**EXERCISE MATERIAL**

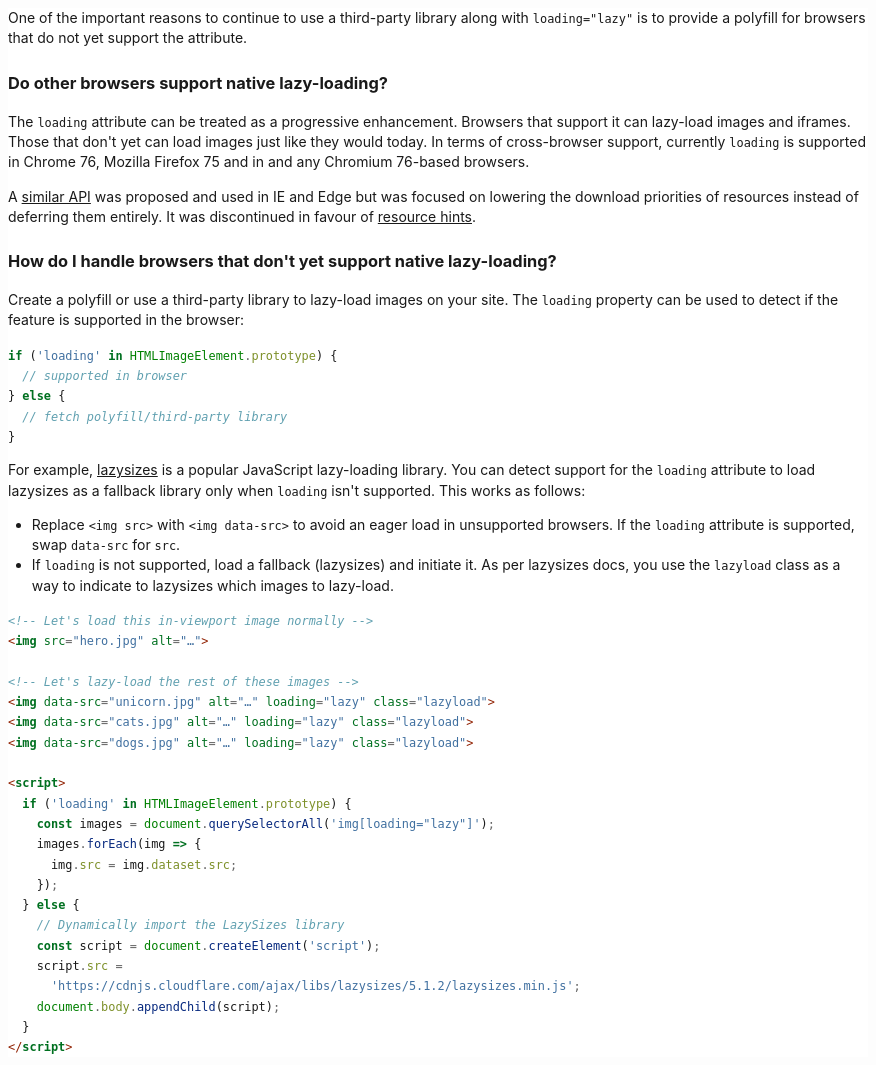 One of the important reasons to continue to use a third-party library along with `loading="lazy"` is
to provide a polyfill for browsers that do not yet support the attribute.

### Do other browsers support native lazy-loading?

The `loading` attribute can be treated as a progressive enhancement. Browsers that support it can
lazy-load images and iframes. Those that don't yet can load images just like they would today. In
terms of cross-browser support, currently `loading` is supported in Chrome 76, Mozilla Firefox 75 and in and any Chromium 76-based browsers.

A [similar API](https://w3c.github.io/web-performance/specs/ResourcePriorities/Overview.html) was
proposed and used in IE and Edge but was focused on lowering the download priorities of resources
instead of deferring them entirely. It was discontinued in favour of [resource
hints](https://w3c.github.io/resource-hints/).

### How do I handle browsers that don't yet support native lazy-loading?

Create a polyfill or use a third-party library to lazy-load images on your site. The `loading`
property can be used to detect if the feature is supported in the browser:

```js
if ('loading' in HTMLImageElement.prototype) {
  // supported in browser
} else {
  // fetch polyfill/third-party library
}
```

For example, [lazysizes](https://github.com/aFarkas/lazysizes) is a popular JavaScript lazy-loading
library. You can detect support for the `loading` attribute to load lazysizes as a fallback
library only when `loading` isn't supported. This works as follows:

- Replace `<img src>` with `<img data-src>` to avoid an eager load in unsupported browsers. If the
  `loading` attribute is supported, swap `data-src` for `src`.
- If `loading` is not supported, load a fallback (lazysizes) and initiate it. As per lazysizes docs, you use the
  `lazyload` class as a way to indicate to lazysizes which images to lazy-load.

```html
<!-- Let's load this in-viewport image normally -->
<img src="hero.jpg" alt="…">

<!-- Let's lazy-load the rest of these images -->
<img data-src="unicorn.jpg" alt="…" loading="lazy" class="lazyload">
<img data-src="cats.jpg" alt="…" loading="lazy" class="lazyload">
<img data-src="dogs.jpg" alt="…" loading="lazy" class="lazyload">

<script>
  if ('loading' in HTMLImageElement.prototype) {
    const images = document.querySelectorAll('img[loading="lazy"]');
    images.forEach(img => {
      img.src = img.dataset.src;
    });
  } else {
    // Dynamically import the LazySizes library
    const script = document.createElement('script');
    script.src =
      'https://cdnjs.cloudflare.com/ajax/libs/lazysizes/5.1.2/lazysizes.min.js';
    document.body.appendChild(script);
  }
</script>
```
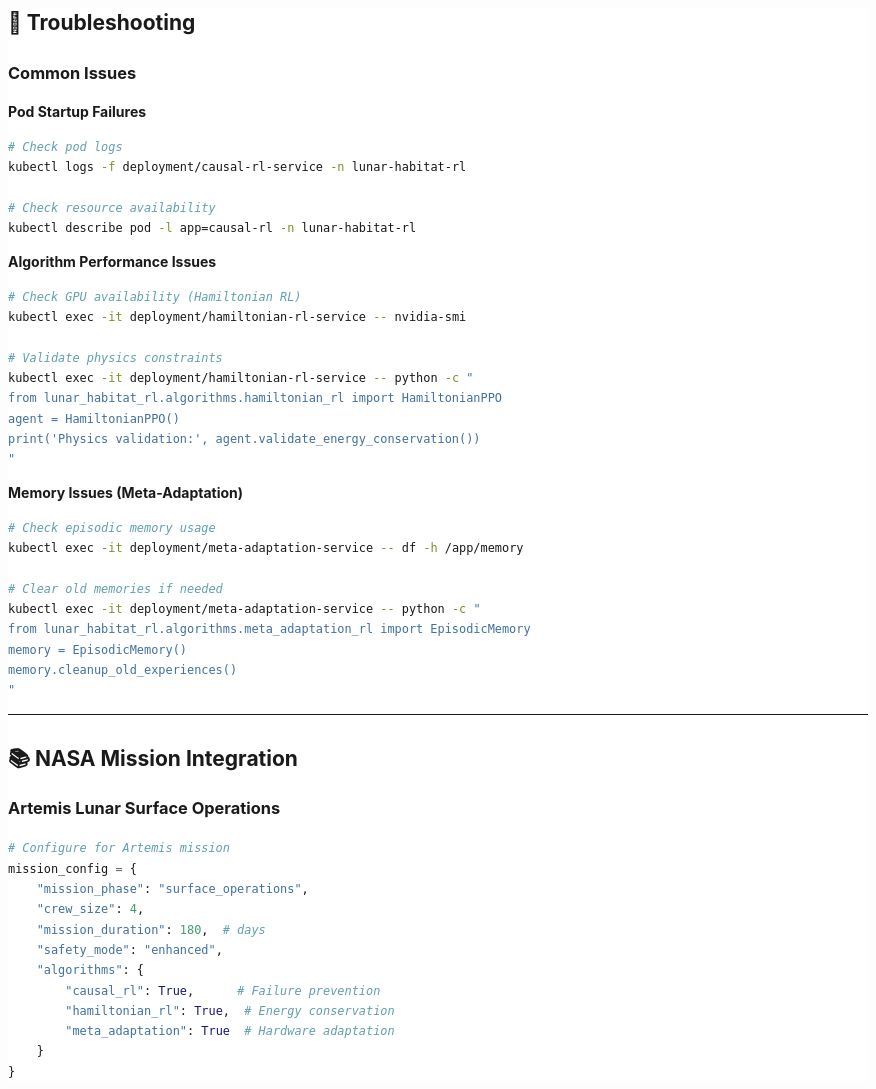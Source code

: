 
## 🔧 Troubleshooting

### **Common Issues**

**Pod Startup Failures**
```bash
# Check pod logs
kubectl logs -f deployment/causal-rl-service -n lunar-habitat-rl

# Check resource availability
kubectl describe pod -l app=causal-rl -n lunar-habitat-rl
```

**Algorithm Performance Issues**
```bash
# Check GPU availability (Hamiltonian RL)
kubectl exec -it deployment/hamiltonian-rl-service -- nvidia-smi

# Validate physics constraints
kubectl exec -it deployment/hamiltonian-rl-service -- python -c "
from lunar_habitat_rl.algorithms.hamiltonian_rl import HamiltonianPPO
agent = HamiltonianPPO()
print('Physics validation:', agent.validate_energy_conservation())
"
```

**Memory Issues (Meta-Adaptation)**
```bash
# Check episodic memory usage
kubectl exec -it deployment/meta-adaptation-service -- df -h /app/memory

# Clear old memories if needed
kubectl exec -it deployment/meta-adaptation-service -- python -c "
from lunar_habitat_rl.algorithms.meta_adaptation_rl import EpisodicMemory
memory = EpisodicMemory()
memory.cleanup_old_experiences()
"
```

---

## 📚 NASA Mission Integration

### **Artemis Lunar Surface Operations**
```python
# Configure for Artemis mission
mission_config = {
    "mission_phase": "surface_operations",
    "crew_size": 4,
    "mission_duration": 180,  # days
    "safety_mode": "enhanced",
    "algorithms": {
        "causal_rl": True,      # Failure prevention
        "hamiltonian_rl": True,  # Energy conservation
        "meta_adaptation": True  # Hardware adaptation
    }
}
```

**EXERCISE OBJECTIVE**
Among the lines above, find the ones containing "polyfill" and copy them.

**RESULT FOR THIS EXERCISE**
to provide a polyfill for browsers that do not yet support the attribute.
Create a polyfill or use a third-party library to lazy-load images on your site. The `loading`
  // fetch polyfill/third-party library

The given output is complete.